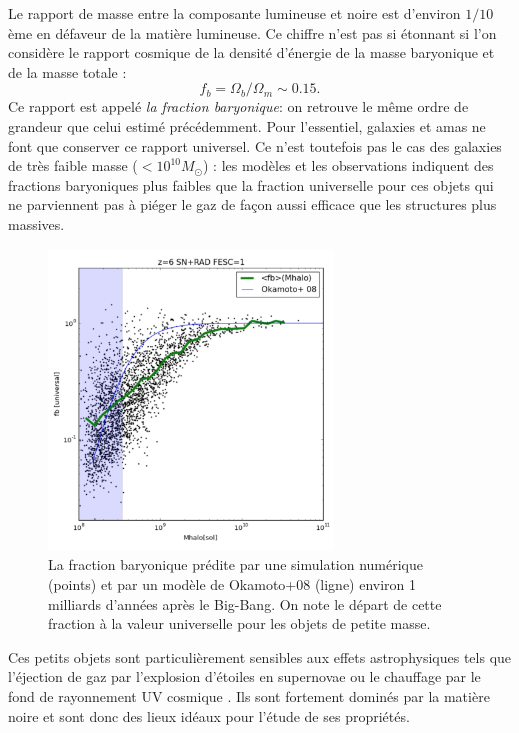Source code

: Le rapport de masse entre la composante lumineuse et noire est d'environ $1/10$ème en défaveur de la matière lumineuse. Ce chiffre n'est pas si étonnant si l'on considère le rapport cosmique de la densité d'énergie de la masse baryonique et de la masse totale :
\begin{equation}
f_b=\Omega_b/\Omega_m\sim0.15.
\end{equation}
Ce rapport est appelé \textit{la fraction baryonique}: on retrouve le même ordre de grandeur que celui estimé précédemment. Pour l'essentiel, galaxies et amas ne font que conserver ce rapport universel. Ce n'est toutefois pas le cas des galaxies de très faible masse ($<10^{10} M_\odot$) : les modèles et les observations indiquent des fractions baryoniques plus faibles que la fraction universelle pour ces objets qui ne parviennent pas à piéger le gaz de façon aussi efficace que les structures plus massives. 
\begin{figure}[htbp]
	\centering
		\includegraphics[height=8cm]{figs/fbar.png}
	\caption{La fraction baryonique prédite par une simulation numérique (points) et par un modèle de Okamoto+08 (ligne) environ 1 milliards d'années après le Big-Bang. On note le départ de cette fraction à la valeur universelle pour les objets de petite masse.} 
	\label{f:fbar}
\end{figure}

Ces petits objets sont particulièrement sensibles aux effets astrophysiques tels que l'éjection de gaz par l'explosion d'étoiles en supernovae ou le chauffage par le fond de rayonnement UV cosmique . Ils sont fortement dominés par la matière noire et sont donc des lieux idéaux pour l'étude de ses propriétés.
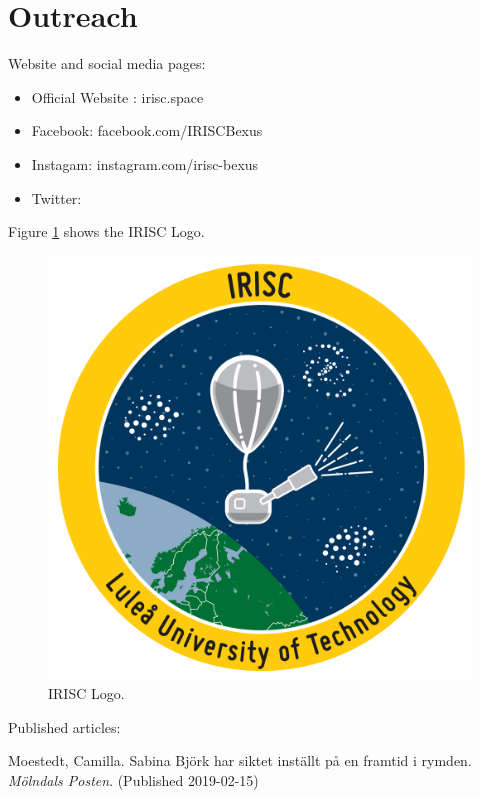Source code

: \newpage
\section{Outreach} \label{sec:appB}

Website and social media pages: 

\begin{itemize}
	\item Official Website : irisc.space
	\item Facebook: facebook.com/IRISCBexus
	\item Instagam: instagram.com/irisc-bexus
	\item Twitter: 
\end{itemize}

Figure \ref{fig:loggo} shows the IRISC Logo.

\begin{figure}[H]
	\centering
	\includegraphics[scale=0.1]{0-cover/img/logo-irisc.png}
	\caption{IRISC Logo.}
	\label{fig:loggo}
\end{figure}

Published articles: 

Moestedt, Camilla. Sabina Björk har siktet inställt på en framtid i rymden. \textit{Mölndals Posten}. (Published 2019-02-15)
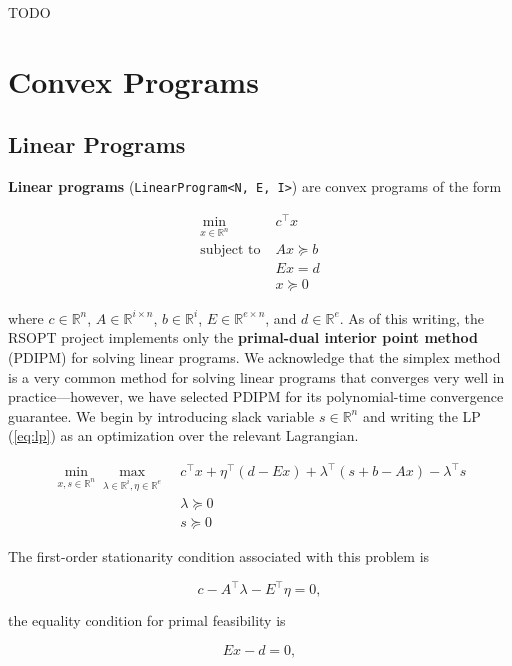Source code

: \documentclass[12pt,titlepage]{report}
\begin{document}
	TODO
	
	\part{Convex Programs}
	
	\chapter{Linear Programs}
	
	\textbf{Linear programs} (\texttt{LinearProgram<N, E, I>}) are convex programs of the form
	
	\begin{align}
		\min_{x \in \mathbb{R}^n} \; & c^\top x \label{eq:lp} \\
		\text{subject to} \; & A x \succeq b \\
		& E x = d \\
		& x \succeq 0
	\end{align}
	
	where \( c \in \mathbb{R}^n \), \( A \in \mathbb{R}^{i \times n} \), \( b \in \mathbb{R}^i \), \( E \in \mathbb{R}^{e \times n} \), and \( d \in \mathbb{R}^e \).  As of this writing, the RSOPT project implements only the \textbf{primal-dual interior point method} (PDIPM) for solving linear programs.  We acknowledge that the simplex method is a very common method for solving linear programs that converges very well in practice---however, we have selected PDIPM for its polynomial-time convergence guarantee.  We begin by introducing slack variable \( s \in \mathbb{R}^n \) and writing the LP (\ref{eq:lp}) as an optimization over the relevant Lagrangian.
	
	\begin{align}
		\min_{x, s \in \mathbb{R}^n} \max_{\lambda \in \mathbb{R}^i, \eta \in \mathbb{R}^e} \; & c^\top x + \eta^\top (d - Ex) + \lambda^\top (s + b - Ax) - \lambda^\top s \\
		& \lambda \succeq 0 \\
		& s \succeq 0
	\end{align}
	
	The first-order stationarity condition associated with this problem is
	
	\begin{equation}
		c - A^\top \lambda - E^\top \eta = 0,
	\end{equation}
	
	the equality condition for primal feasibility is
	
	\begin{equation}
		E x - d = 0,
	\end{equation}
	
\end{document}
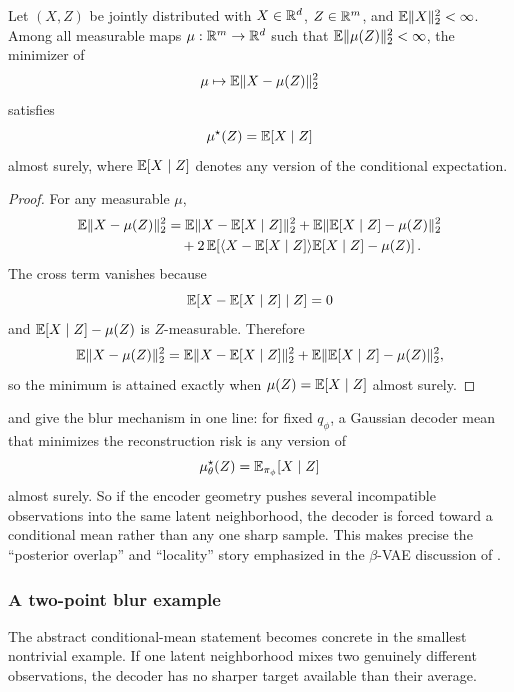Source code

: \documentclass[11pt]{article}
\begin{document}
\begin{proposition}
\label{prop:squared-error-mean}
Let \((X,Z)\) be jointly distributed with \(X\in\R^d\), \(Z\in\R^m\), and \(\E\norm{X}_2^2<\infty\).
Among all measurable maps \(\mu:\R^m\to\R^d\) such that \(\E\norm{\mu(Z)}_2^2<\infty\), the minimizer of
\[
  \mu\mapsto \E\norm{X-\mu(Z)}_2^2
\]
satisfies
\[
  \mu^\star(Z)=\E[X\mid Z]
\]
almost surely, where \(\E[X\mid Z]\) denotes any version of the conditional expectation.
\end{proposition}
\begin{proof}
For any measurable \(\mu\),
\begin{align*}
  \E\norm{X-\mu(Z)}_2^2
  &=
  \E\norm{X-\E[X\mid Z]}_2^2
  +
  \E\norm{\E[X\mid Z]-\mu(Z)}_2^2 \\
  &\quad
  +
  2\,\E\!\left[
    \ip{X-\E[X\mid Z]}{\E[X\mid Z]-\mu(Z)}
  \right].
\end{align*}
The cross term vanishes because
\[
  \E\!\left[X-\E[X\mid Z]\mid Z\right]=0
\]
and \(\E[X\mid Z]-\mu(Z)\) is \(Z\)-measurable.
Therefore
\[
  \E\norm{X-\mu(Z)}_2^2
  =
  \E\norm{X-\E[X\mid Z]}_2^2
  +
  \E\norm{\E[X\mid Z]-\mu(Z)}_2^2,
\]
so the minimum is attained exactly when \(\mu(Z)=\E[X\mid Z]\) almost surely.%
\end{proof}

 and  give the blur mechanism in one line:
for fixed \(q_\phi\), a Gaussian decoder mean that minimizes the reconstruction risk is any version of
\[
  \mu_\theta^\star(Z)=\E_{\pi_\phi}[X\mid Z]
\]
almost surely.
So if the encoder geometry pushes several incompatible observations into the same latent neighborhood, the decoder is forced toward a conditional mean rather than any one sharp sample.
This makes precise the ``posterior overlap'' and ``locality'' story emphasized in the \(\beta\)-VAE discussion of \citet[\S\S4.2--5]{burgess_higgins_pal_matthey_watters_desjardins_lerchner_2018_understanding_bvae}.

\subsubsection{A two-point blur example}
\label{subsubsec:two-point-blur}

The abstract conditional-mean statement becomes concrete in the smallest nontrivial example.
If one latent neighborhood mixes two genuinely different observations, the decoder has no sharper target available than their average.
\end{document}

———

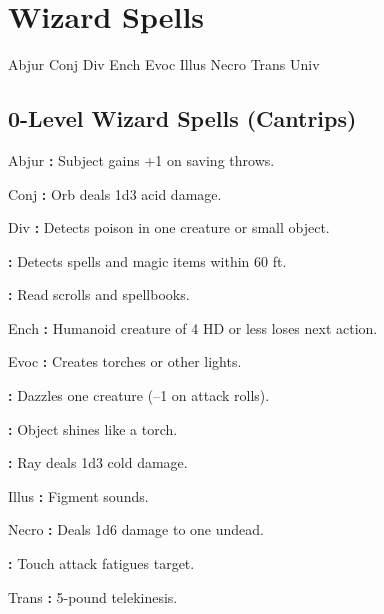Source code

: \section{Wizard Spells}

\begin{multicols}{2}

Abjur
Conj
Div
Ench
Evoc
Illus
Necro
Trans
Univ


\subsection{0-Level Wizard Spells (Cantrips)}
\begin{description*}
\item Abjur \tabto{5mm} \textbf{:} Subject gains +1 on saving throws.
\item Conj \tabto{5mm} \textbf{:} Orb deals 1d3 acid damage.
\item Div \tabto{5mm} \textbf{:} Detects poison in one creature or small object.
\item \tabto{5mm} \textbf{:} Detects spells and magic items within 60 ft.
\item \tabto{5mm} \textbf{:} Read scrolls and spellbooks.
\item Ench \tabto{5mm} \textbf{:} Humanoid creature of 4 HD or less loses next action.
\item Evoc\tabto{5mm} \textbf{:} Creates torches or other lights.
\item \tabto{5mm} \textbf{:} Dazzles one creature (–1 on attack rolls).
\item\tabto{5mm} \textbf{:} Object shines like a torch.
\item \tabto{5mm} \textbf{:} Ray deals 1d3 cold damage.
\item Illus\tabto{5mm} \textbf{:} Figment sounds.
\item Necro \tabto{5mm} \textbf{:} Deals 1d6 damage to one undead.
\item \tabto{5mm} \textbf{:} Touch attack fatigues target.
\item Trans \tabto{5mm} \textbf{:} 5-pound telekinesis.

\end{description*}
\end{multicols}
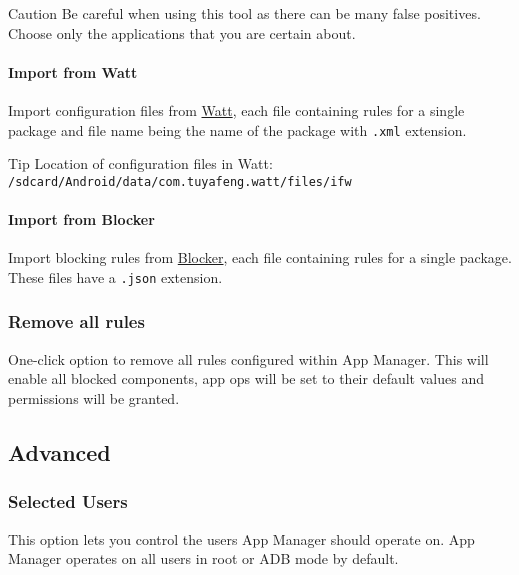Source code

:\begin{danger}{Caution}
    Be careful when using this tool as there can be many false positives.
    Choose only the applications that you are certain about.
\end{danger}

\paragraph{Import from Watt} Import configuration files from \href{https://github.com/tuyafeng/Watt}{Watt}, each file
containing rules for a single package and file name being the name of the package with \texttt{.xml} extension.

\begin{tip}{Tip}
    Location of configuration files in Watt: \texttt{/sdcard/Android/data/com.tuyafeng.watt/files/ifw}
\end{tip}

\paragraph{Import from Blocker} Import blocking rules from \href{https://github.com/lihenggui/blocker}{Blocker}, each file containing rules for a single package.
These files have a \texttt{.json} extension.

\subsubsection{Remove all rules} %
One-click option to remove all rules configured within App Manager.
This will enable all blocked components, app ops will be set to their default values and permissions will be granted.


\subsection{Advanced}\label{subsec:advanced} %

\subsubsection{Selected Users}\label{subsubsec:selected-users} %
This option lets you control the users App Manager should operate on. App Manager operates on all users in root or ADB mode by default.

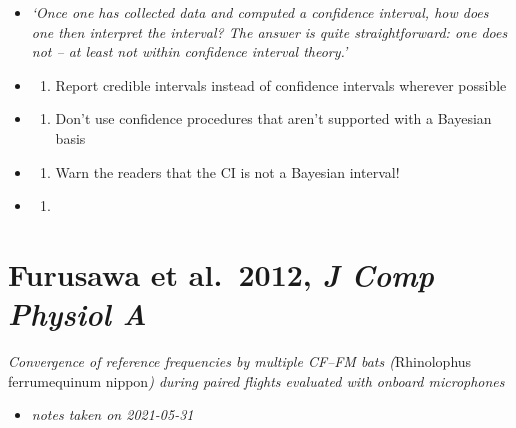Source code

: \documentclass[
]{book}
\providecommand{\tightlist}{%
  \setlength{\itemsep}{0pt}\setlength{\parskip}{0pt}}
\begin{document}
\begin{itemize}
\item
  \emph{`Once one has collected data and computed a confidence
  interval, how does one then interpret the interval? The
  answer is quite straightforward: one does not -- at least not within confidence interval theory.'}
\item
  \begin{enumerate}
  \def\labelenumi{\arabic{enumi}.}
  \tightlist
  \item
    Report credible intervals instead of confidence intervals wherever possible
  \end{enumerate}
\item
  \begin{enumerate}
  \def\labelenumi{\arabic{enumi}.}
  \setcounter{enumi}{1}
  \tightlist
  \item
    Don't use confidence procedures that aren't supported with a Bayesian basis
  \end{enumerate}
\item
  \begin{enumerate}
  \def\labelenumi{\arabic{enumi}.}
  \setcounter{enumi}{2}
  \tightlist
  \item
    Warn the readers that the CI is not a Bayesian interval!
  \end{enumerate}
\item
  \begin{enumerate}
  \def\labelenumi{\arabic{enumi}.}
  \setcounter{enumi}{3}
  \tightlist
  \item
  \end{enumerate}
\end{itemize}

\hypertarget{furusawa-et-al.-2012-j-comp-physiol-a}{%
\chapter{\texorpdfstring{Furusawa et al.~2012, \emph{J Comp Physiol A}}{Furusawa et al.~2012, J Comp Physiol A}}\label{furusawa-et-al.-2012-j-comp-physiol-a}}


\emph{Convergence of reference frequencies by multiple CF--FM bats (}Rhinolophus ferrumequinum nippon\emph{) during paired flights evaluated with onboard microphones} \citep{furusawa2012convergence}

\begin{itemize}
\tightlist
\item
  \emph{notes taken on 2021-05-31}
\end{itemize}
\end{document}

———

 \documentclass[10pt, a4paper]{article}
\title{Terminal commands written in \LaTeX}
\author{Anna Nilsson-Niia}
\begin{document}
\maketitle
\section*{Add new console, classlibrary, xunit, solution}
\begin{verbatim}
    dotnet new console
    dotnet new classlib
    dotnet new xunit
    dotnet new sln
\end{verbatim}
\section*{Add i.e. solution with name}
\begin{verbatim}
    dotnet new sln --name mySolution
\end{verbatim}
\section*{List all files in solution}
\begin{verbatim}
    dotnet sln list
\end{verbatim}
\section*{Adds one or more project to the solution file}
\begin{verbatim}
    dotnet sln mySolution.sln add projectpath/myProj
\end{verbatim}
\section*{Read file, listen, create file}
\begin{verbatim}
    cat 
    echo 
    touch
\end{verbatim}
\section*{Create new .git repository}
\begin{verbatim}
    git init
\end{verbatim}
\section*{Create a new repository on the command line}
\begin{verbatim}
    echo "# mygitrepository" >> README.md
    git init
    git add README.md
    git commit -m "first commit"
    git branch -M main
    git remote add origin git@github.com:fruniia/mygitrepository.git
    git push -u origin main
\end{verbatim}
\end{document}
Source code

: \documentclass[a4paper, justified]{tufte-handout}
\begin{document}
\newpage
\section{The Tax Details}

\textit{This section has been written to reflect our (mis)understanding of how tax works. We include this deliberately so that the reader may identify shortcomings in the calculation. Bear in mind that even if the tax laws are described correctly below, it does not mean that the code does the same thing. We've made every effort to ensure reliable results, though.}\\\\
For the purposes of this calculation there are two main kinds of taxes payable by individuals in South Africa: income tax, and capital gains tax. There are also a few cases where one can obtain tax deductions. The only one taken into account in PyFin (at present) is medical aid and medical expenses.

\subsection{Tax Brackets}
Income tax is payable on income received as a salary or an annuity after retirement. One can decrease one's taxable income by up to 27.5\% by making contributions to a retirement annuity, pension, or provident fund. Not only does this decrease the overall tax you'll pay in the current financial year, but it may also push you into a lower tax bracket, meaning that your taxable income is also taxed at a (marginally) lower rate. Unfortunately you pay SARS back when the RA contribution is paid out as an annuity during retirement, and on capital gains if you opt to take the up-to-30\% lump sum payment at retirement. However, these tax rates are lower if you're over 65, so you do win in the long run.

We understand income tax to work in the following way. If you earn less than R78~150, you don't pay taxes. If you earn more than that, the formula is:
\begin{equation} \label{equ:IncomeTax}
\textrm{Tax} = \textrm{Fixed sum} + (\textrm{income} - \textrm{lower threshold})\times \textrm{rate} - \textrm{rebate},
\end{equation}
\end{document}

———

ASSIGNMENT>
Which lines of the data contain "configuration"? Copy them all.

RESPONSE TO THIS TASK>
\paragraph{Import from Watt} Import configuration files from \href{https://github.com/tuyafeng/Watt}{Watt}, each file
    Location of configuration files in Watt: \texttt{/sdcard/Android/data/com.tuyafeng.watt/files/ifw}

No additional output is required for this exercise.